W. J. Freeman was a Bartlett alderman longer than anyone else in Bartlett history, serving for 32 years.
He was sworn in Jan. 1, 1957, when Bartlett was a small town of 500 people, and he retired in 1992 at the age of 85 with the city having a population of 28,000.
He helped guide the city through the some exciting and turbulent times. He retired as alderman but took on the part-time job of city treasurer and visited City Hall often. When he retired, Mayor Ken Fulmar said, “He was an influential part of this city and was a great statesman who will be missed.” W. J. Freeman Park was named in his honor.
William Joseph Freeman (Jody) was born in Bartlett in 1907 at 3101 Sycamore View Road. His parents were William Allen Freeman and Joe Becker Smith Freeman. His mother died early and he was raised by his paternal grandparents from age 12. Growing up he went to Bartlett School and was Bartlett’s paper boy. His job was to meet the train from Memphis every day at 6:20 p.m., roll the papers and then throw them. He delivered them on horseback and said the horse knew the route as well as he did. He also worked at Tatum’s grocery store and would help deliver 25- and 50-pound chunks of ice up and down the streets of town.
Twenty-one seniors graduated with Freeman in the Class of 1925. He said he might have been a great football star, but the new school did not have a team until 1926. He continued his schooling at South-western at Memphis and Union University and was a member of Sigma Alpha Epsilon Fraternity at Union. He responded to an ad for a job with Buckeye Cellulose, which started his career and continued with Proctor and Gamble and Ralston Purina. He retired in 1970 after 45 years.
He was a charter member of the Bartlett Lions Club, a member of the Masonic Temple and a member of Bartlett Baptist Church.

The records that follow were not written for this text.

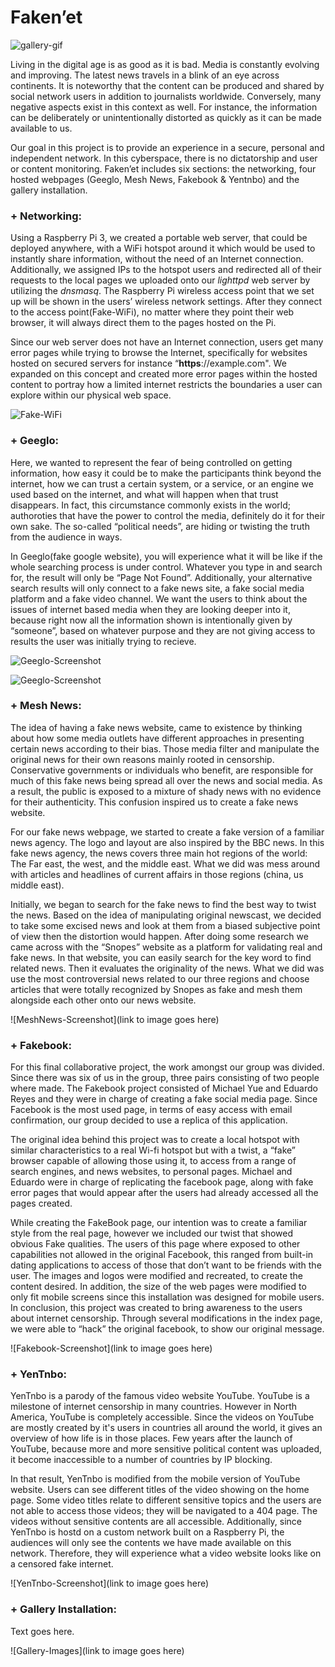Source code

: # Faken’et

![gallery-gif](https://i.imgur.com/Y043hfj.gif)

Living in the digital age is as good as it is bad. Media is constantly evolving and improving. The latest news travels in a blink of an eye across continents. It is noteworthy that the content can be produced and shared by social network users in addition to journalists worldwide. Conversely, many negative aspects exist in this context as well. For instance, the information can be deliberately or unintentionally distorted as quickly as it can be made available to us. 

Our goal in this project is to provide an experience in a secure, personal and independent network. In this cyberspace, there is no dictatorship and user or content monitoring. Faken’et includes six sections: the networking, four hosted webpages (Geeglo, Mesh News, Fakebook & Yentnbo) and the gallery installation.


### + Networking:

Using a Raspberry Pi 3, we created a portable web server, that could be deployed anywhere, with a WiFi hotspot around it which would be used to instantly share information, without the need of an Internet connection. Additionally, we assigned IPs to the hotspot users and redirected all of their requests to the local pages we uploaded onto our *lighttpd* web server by utilizing the *dnsmasq*. The Raspberry Pi wireless access point that we set up will be shown in the users’ wireless network settings. After they connect to the access point(Fake-WiFi), no matter where they point their web browser, it will always direct them to the pages hosted on the Pi.

Since our web server does not have an Internet connection, users get many error pages while trying to browse the Internet, specifically for websites hosted on secured servers for instance “__https__://example.com". We expanded on this concept and created more error pages within the hosted content to portray how a limited internet restricts the boundaries a user can explore within our physical web space.

![Fake-WiFi](https://i.imgur.com/8H8dm9U.png)


### + Geeglo:

Here, we wanted to represent the fear of being controlled on getting information, how easy it could be to make the participants think beyond the internet, how we can trust a certain system, or a service, or an engine we used based on the internet, and what will happen when that trust disappears. In fact, this circumstance commonly exists in the world; authoroties that have the power to control the media, definitely do it for their own sake. The so-called “political needs”, are hiding or twisting the truth from the audience in ways.

In Geeglo(fake google website), you will experience what it will be like if the whole searching process is under control. Whatever you type in and search for, the result will only be “Page Not Found”. Additionally, your alternative search results will only connect to a fake news site, a fake social media platform and a fake video channel. We want the users to think about the issues of internet based media when they are looking deeper into it, because right now all the information shown is intentionally given by “someone”, based on whatever purpose and they are not giving access to results the user was initially trying to recieve. 

![Geeglo-Screenshot](https://github.com/ablanton/SJSU_ART_107_F17/blob/93091ed9c25a95c8b086f0f14d9b3a9bed3b5779/Projects/ProjectThree/TeamNode/Geegle/Documentation/Geeglo.jpg)

![Geeglo-Screenshot](https://media.giphy.com/media/3o6fIW1lBLHWahvjAA/giphy.gif)



### + Mesh News:

The idea of having a fake news website, came to existence by thinking about how some media outlets have different approaches in presenting certain news according to their bias. Those media filter and manipulate the original news for their own reasons mainly rooted in censorship. Conservative governments or individuals who benefit, are responsible for much of this fake news being spread all over the news and social media. As a result, the public is exposed to a mixture of shady news with no evidence for their authenticity. This confusion inspired us to create a fake news website.

For our fake news webpage, we started to create a fake version of a familiar news agency. The logo and layout are also inspired by the BBC news. In this fake news agency, the news covers three main hot regions of the world: The Far east, the west, and the middle east. What we did was mess around with articles and headlines of current affairs in those regions (china, us middle east).

Initially, we began to search for the fake news to find the best way to twist the news. Based on the idea of manipulating original newscast, we decided to take some excised news and look at them from a biased subjective point of view then the distortion would happen. After doing some research we came across with the “Snopes” website as a platform for validating real and fake news. In that website, you can easily search for the key word to find related news. Then it evaluates the originality of the news. What we did was use the most controversial news related to our three regions and choose articles that were totally recognized by Snopes as fake and mesh them alongside each other onto our news website.

![MeshNews-Screenshot](link to image goes here)


### + Fakebook:

For this final collaborative project, the work amongst our group was divided. Since there was six of us in the group, three pairs consisting of two people where made. The Fakebook project consisted of Michael Yue and Eduardo Reyes and they were in charge of creating a fake social media page. Since Facebook is the most used page, in terms of easy access with email confirmation, our group decided to use a replica of this application. 

The original idea behind this project was to create a local hotspot with similar characteristics to a real Wi-fi hotspot but with a twist, a “fake” browser capable of allowing those using it, to access from a range of search engines, and news websites, to personal pages. Michael and Eduardo were in charge of replicating the facebook page, along with fake error pages that would appear after the users had already accessed all the pages created.
	
While creating the FakeBook page, our intention was to create a familiar style from the real page, however we included our twist that showed obvious Fake qualities. The users of this page where exposed to other capabilities not allowed in the original Facebook, this ranged from built-in dating applications to access of those that don’t want to be friends with the user. The images and logos were modified and recreated, to create the content desired. In addition, the size of the web pages were modified to only fit mobile screens since this installation was designed for mobile users. In conclusion, this project was created to bring awareness to the users about internet censorship. Through several modifications in the index page, we were able to “hack” the original facebook, to show our original message.


![Fakebook-Screenshot](link to image goes here)


### + YenTnbo:

YenTnbo is a parody of the famous video website YouTube. YouTube is a milestone of internet censorship in many countries. However in North America, YouTube is completely accessible. Since the videos on YouTube are mostly created by it's users in  countries all around the world, it gives an overview of how life is in those places. Few years after the launch of YouTube, because more and more sensitive political content was uploaded, it become inaccessible to a number of countries by IP blocking.

In that result, YenTnbo is modified from the mobile version of YouTube website. Users can see different titles of the video showing on the home page. Some video titles relate to different sensitive topics and the users are not able to access those videos; they will be navigated to a 404 page. The videos without sensitive contents are all accessible. Additionally, since YenTnbo is hostd on a custom network built on a Raspberry Pi, the audiences will only see the contents we have made available on this network. Therefore, they will experience what a video website looks like on a censored fake internet.

![YenTnbo-Screenshot](link to image goes here)


### + Gallery Installation:

Text goes here.

![Gallery-Images](link to image goes here)


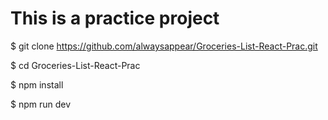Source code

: # This is a practice project

$ git clone https://github.com/alwaysappear/Groceries-List-React-Prac.git

$ cd Groceries-List-React-Prac

$ npm install

$ npm run dev
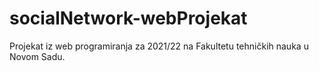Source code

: # socialNetwork-webProjekat
Projekat iz web programiranja za 2021/22 na Fakultetu tehničkih nauka u Novom Sadu. 
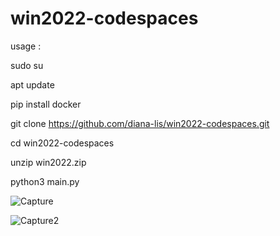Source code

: # win2022-codespaces
usage :

sudo su

apt update

pip install docker

git clone https://github.com/diana-lis/win2022-codespaces.git

cd win2022-codespaces

unzip win2022.zip

python3 main.py

![Capture](https://github.com/user-attachments/assets/71a2eae0-1697-4a7f-8a56-73aa22246479)

![Capture2](https://github.com/user-attachments/assets/715ff377-9a9a-4bf9-b2cd-1e094cabf348)
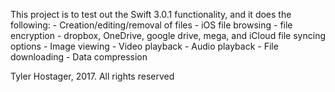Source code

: This project is to test out the Swift 3.0.1 functionality, and it does the following:
    - Creation/editing/removal of files
    - iOS file browsing
    - file encryption
    - dropbox, OneDrive, google drive, mega, and iCloud file syncing options
    - Image viewing
    - Video playback
    - Audio playback
    - File downloading
    - Data compression

Tyler Hostager, 2017. All rights reserved
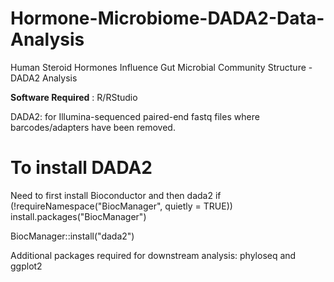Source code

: # Hormone-Microbiome-DADA2-Data-Analysis
Human Steroid Hormones Influence Gut Microbial Community Structure - DADA2 Analysis

**Software Required** :
R/RStudio

DADA2: for Illumina-sequenced paired-end fastq files where 
barcodes/adapters have been removed.

# To install DADA2
Need to first install Bioconductor and then dada2
if (!requireNamespace("BiocManager", quietly = TRUE))
    install.packages("BiocManager")

BiocManager::install("dada2")

Additional packages required for downstream analysis: phyloseq and ggplot2
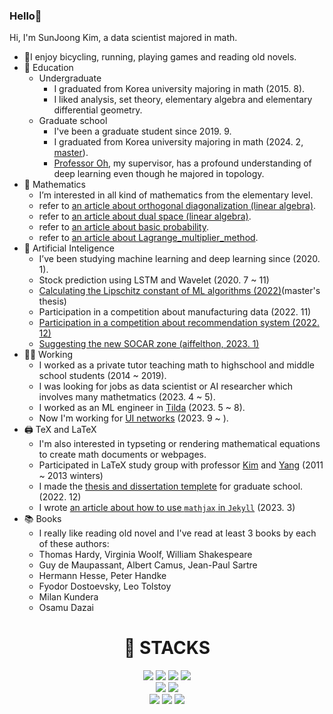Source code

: ### Hello👋

Hi, I'm SunJoong Kim, a data scientist majored in math.
- 🚴‍I enjoy bicycling, running, playing games and reading old novels.
- 🌱 Education
  - Undergraduate
    - I graduated from Korea university majoring in math (2015. 8).
    - I liked analysis, set theory, elementary algebra and elementary differential geometry.
  - Graduate school
    - I've been a graduate student since 2019. 9.
    - I graduated from Korea university majoring in math (2024. 2, [master](https://github.com/govin08/Lipschitz_Constant_of_DNN/blob/main/Lipschitz_constant_of_neural_networks.pdf)).
    - [Professor Oh](https://www.youtube.com/@seungsangoh9923), my supervisor, has a profound understanding of deep learning even though he majored in topology.
- 🎲 Mathematics
  - I’m interested in all kind of mathematics from the elementary level.
  - refer to [an article about orthogonal diagonalization (linear algebra)](https://govin08.github.io/mathematics/diagonalization/).
  - refer to [an article about dual space (linear algebra)](https://govin08.github.io/mathematics/dual_space/).
  - refer to [an article about basic probability](https://govin08.github.io/mathematics/kocw_stats/).
  - refer to [an article about Lagrange_multiplier_method](https://govin08.github.io/mathematics/lagrange_multiplier/).
- 🔎 Artificial Inteligence
  - I’ve been studying machine learning and deep learning since (2020. 1).
  - Stock prediction using LSTM and Wavelet (2020. 7 ~ 11)
  - [Calculating the Lipschitz constant of ML algorithms (2022)](https://github.com/govin08/Lipschitz_Constant_of_DNN/blob/main/Lipschitz_constant_of_neural_networks.pdf)(master's thesis)
  - Participation in a competition about manufacturing data (2022. 11)
  - [Participation in a competition about recommendation system (2022. 12)](https://coldnoodlesoup.wixsite.com/nextai/post/2022-유플러스-ai-ground)
  - [Suggesting the new SOCAR zone (aiffelthon, 2023. 1)](https://govin08.github.io/machine_learning/socar_zones/)
- 👩‍🚀 Working
  - I worked as a private tutor teaching math to highschool and middle school students (2014 ~ 2019).
  - I was looking for jobs as data scientist or AI researcher which involves many mathetmatics (2023. 4 ~ 5).
  - I worked as an ML engineer in [Tilda](https://www.tilda.co.kr/) (2023. 5 ~ 8).
  - Now I'm working for [UI networks](https://www.uinetworks.co.kr/) (2023. 9 ~ ).
- 🖨 TeX and LaTeX
  - I'm also interested in typseting or rendering mathematical equations to create math documents or webpages.
  - Participated in LaTeX study group with professor [Kim](https://kupress.com/writers/%EA%B9%80%EC%98%81%EC%9A%B1/) and [Yang](https://mathematicians.korea.ac.kr/sdyang/) (2011 ~ 2013 winters)
  - I made the [thesis and dissertation templete](https://github.com/govin08/thesis_templete) for graduate school. (2022. 12)
  - I wrote [an article about how to use `mathjax` in `Jekyll`](https://govin08.github.io/mathematics/mathjax/) (2023. 3)
- 📚 Books
  - I really like reading old novel and I've read at least 3 books by each of these authors:
  - Thomas Hardy, Virginia Woolf, William Shakespeare
  - Guy de Maupassant, Albert Camus, Jean-Paul Sartre
  - Hermann Hesse, Peter Handke
  - Fyodor Dostoevsky, Leo Tolstoy
  - Milan Kundera
  - Osamu Dazai
<div align=center><h1>🎃 STACKS</h1></div>

<div align=center> 
  <img src="https://img.shields.io/badge/python-3776AB?style=for-the-badge&logo=python&logoColor=white"> 
  <img src="https://img.shields.io/badge/numpy-013243?style=for-the-badge&logo=numpy&logoColor=white"> 
  <img src="https://img.shields.io/badge/pandas-150458?style=for-the-badge&logo=pandas&logoColor=white"> 
  <img src="https://img.shields.io/badge/tensorflow-FF6F00?style=for-the-badge&logo=tensorflow&logoColor=white"> 
  <br>
  <img src="https://img.shields.io/badge/github-181717?style=for-the-badge&logo=github&logoColor=white">
  <img src="https://img.shields.io/badge/jekyll-CC0000?style=for-the-badge&logo=jekyll&logoColor=white"> 
  <br>
  <img src="https://img.shields.io/badge/latex-008080?style=for-the-badge&logo=latex&logoColor=white">
  <img src="https://img.shields.io/badge/geogebra-9999ee?style=for-the-badge&logo=geogebra&logoColor=white"> 
  <img src="https://img.shields.io/badge/mathematica-DD1100?style=for-the-badge&logo=mathemtica&logoColor=white"> 
</div>

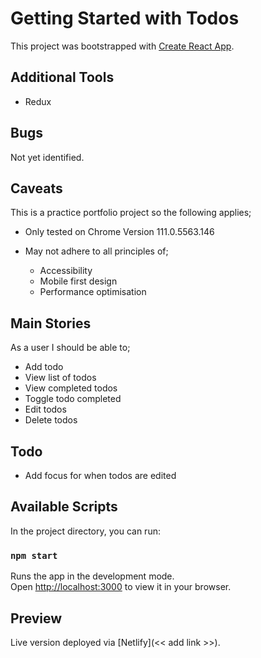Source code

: # Getting Started with Todos

This project was bootstrapped with [Create React App](https://github.com/facebook/create-react-app).

## Additional Tools

- Redux

## Bugs

Not yet identified.

## Caveats

This is a practice portfolio project so the following applies;

- Only tested on Chrome Version 111.0.5563.146
- May not adhere to all principles of;

  - Accessibility 
  - Mobile first design
  - Performance optimisation

## Main Stories

As a user I should be able to;

- Add todo
- View list of todos
- View completed todos
- Toggle todo completed
- Edit todos
- Delete todos

## Todo

- Add focus for when todos are edited

## Available Scripts

In the project directory, you can run:

### `npm start`

Runs the app in the development mode.\
Open [http://localhost:3000](http://localhost:3000) to view it in your browser.

## Preview

Live version deployed via [Netlify](<< add link >>).
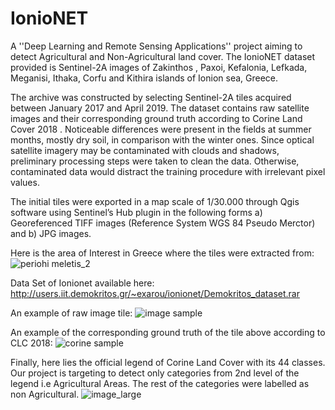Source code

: # IonioNET
A ''Deep Learning and Remote Sensing Applications'' project aiming to detect Agricultural and Non-Agricultural land cover.
 The IonioNET dataset provided is Sentinel-2A images of  Zakinthos , Paxoi, Kefalonia, Lefkada, Meganisi, Ithaka,
 Corfu and Kithira islands of Ionion sea, Greece.

The archive was constructed by selecting Sentinel-2A
tiles acquired between January 2017 and April 2019.
The dataset contains raw satellite images and their corresponding ground truth according to Corine Land Cover 2018 . 
Noticeable differences were present in the fields at summer
months, mostly dry soil, in comparison with the winter ones.
Since optical satellite imagery may be contaminated with
clouds and shadows, preliminary processing steps were
taken to clean the data. Otherwise, contaminated data would
distract the training procedure with irrelevant pixel values.

The initial tiles were exported in a map scale of 1/30.000
through Qgis software using Sentinel’s Hub plugin in the following
forms a) Georeferenced TIFF images (Reference System
WGS 84 Pseudo Merctor) and b) JPG images.

Here is the area of Interest in Greece where the tiles were extracted from:
![periohi meletis_2](https://user-images.githubusercontent.com/27006471/58387905-ba553a80-801f-11e9-9266-f5f029410b69.jpg)

Data Set of Ionionet available here: http://users.iit.demokritos.gr/~exarou/ionionet/Demokritos_dataset.rar

An example of raw image tile:
![image sample](https://user-images.githubusercontent.com/27006471/59543373-731de380-8f13-11e9-946d-afe653cfa226.jpg)



An example of the corresponding ground truth of the tile above according to CLC 2018:
![corine sample](https://user-images.githubusercontent.com/27006471/59543388-a496af00-8f13-11e9-9ab0-0dcb958812a9.jpg)




Finally, here lies the official legend of Corine Land Cover with its 44 classes.
Our project is targeting to detect only categories from 2nd level of the legend i.e Agricultural Areas.
The rest of the categories were labelled as non Agricultural.
![image_large](https://user-images.githubusercontent.com/27006471/58387901-942f9a80-801f-11e9-9b93-72917d9015e3.png)

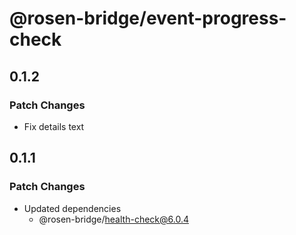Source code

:# @rosen-bridge/event-progress-check

## 0.1.2

### Patch Changes

- Fix details text

## 0.1.1

### Patch Changes

- Updated dependencies
  - @rosen-bridge/health-check@6.0.4
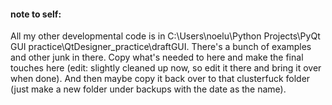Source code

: 
#### note to self: 
All my other developmental code is in C:\Users\noelu\Python Projects\PyQt GUI practice\QtDesigner_practice\draftGUI. There's a bunch of examples and other junk in there. Copy what's needed to here and make the final touches here (edit: slightly cleaned up now, so edit it there and bring it over when done). And then maybe copy it back over to that clusterfuck folder (just make a new folder under backups with the date as the name).
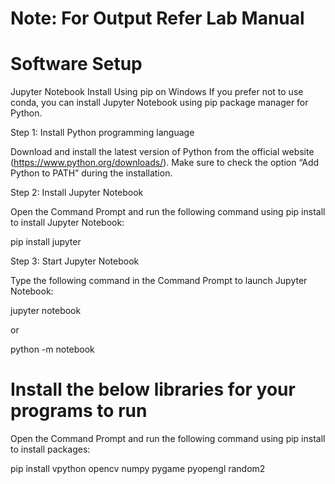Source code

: # Note: For Output Refer Lab Manual

# Software Setup
Jupyter Notebook Install Using pip on Windows
If you prefer not to use conda, you can install Jupyter Notebook using pip package manager for Python.
 
Step 1: Install Python programming language

Download and install the latest version of Python from the official website (https://www.python.org/downloads/). Make sure to check the option “Add Python to PATH” during the installation.
 
Step 2: Install Jupyter Notebook

Open the Command Prompt and run the following command using pip install to install Jupyter Notebook:

pip install jupyter
 
Step 3: Start Jupyter Notebook

Type the following command in the Command Prompt to launch Jupyter Notebook:

jupyter notebook

or

python -m notebook


# Install the below libraries for your programs to run

Open the Command Prompt and run the following command using pip install to install packages:

pip install vpython opencv numpy pygame pyopengl random2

Jody and Mary Ann Blakely were married in 1935. She had moved to Bartlett when she was eight but considered herself a native. Her parents were Louis LeRoy Blakely and Mary Francis Dye Blakely, and they lived on Sycamore View Road. She attended Bartlett High School and loved sports, playing on the basketball team.
The Freemans had two daughters, JoAnn and Ginger, and as a mother Mrs. Freeman served in many capacities in the PTA. She was active in the Bartlett Garden Club and raised beautiful prize roses that she shared with friends and neighbors. As a member of Bartlett Baptist Church she taught Sunday School, sang in the choir and taught Vacation Bible School. Mrs. Freeman was widely known for her painting, especially her china painting, as well as hand-crocheted afghans and little dolls. Many young children were introduced to painting and crafts under her direction.
In an article in The Bartlett Express in 1982, the Freemans lovingly recalled a time when “everybody knew everybody else in Bartlett. There was more distance between houses, but less between people. It seems people were out, moving around, socializing more.”
They continued, “The church was the social center of the small community. Everybody met at church. We’d have dinner on the grounds on Sundays and good ol’ revivals in the summer. A tower behind the church held the bell that pealed an invitation to churchgoers.”
During the first four years of their marriage, Freeman traveled in his job, but when his wife became pregnant with their first child they came back home and build a house at 3114 Court Street, on the corner of Court Street and Blackwell.
There they raised their family, which expanded to include grandchildren and great grandchildren. They had been married for 53 years when Mrs. Freeman passed away in 1989. He Freeman passed away in 1999.
They are buried in Forest Hill East Cemetery. Both their daughters, JoAnn Freeman Jones and Ginger Freeman Holt, and several grandchildren live in Bartlett.